Governments and industry have struggled with the challenge of keeping up with emerging cyberthreats, but Iowa State University in the US has taken a novel approach by enlisting students to test the security capabilities of a range of network security products. Across the Atlantic, the UK government is investing £2 million ($A3.17m) in an international cybersecurity centre.

Analysis of the recent cyberattacks on several high-profile banks has revealed they were staged using the 'itsokknoproblembro' DDoS toolkit. They're not alone: it turns out 'malnets' , equally automated as large-scale attack tools, were behind two thirds of all cyber-attacks  in 2012.

A far-reaching cybersecurity exercise will simulate DDoS attacks on banks, while the real thing is apparently in the works as an international criminal ring plans to steal money from thousand of customers across 30 major banks.

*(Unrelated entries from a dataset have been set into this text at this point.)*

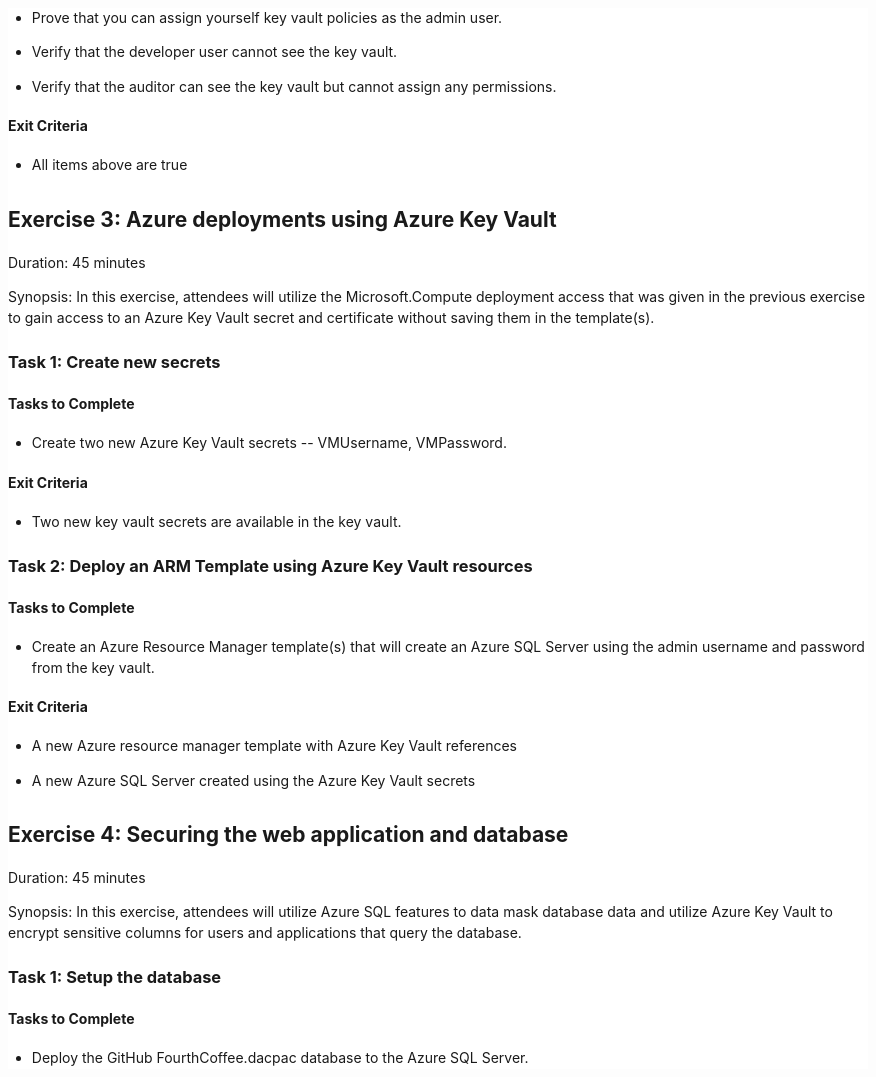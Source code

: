 -   Prove that you can assign yourself key vault policies as the admin user.

-   Verify that the developer user cannot see the key vault.

-   Verify that the auditor can see the key vault but cannot assign any permissions.

#### Exit Criteria

-   All items above are true

## Exercise 3: Azure deployments using Azure Key Vault

Duration: 45 minutes

Synopsis: In this exercise, attendees will utilize the Microsoft.Compute deployment access that was given in the previous exercise to gain access to an Azure Key Vault secret and certificate without saving them in the template(s).

### Task 1: Create new secrets

#### Tasks to Complete

-   Create two new Azure Key Vault secrets -- VMUsername, VMPassword.

#### Exit Criteria

-   Two new key vault secrets are available in the key vault.

### Task 2: Deploy an ARM Template using Azure Key Vault resources

#### Tasks to Complete

-   Create an Azure Resource Manager template(s) that will create an Azure SQL Server using the admin username and password from the key vault.

#### Exit Criteria

-   A new Azure resource manager template with Azure Key Vault references

-   A new Azure SQL Server created using the Azure Key Vault secrets

## Exercise 4: Securing the web application and database

Duration: 45 minutes

Synopsis: In this exercise, attendees will utilize Azure SQL features to data mask database data and utilize Azure Key Vault to encrypt sensitive columns for users and applications that query the database.

### Task 1: Setup the database

#### Tasks to Complete

-   Deploy the GitHub FourthCoffee.dacpac database to the Azure SQL Server.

The US government levied a $US163.2 million ($A161m) judgment against a software fraudster, while UK authorities were set to fine two SMS spam marketers £250,000 ($A396,500). TinKode, a hacker who attacked systems owned by Oracle, NASA, the US Army and US DoD, received a two-year suspended jail sentence. And authorities raided former Pirate Bay host PRQ and subsequently faced attacks on the Web sites of a variety of hosts.

This sort of activity has led to a collaborative effort amongst consumer-protection agencies in the US, Canada and Australia, which have targeted companies running a number of computer-related scams. This, even as scammers find ever more-sophisticated ways of sharing their spoils.

Even as Microsoft won a permanent ban on the Nitol botnet, hackers were busy publishing over 120,000 records from 100 top global universities including the University of Melbourne. TeamGhostShell may have made lots of noise, some say, but they haven't done much to open dialogues with the affected universities.

It was revealed that a router flaw had allowed a DNS attack on 4.5 million DSL gateways in Brazil. Also on the vulnerabilities front, many developers remain strong in their support of the Java development platform despite recent security issues.

Russian company Yandex launched a Chromium-based Web browser with a few special security-related add-ons, while startup ZeroVulnerabilityLabs debuted a new malware-blocking tool and other security add-ons  to protect users' social-media activities.

Finally, TraceSecurity launched a cloud-based risk, compliance and audit tool.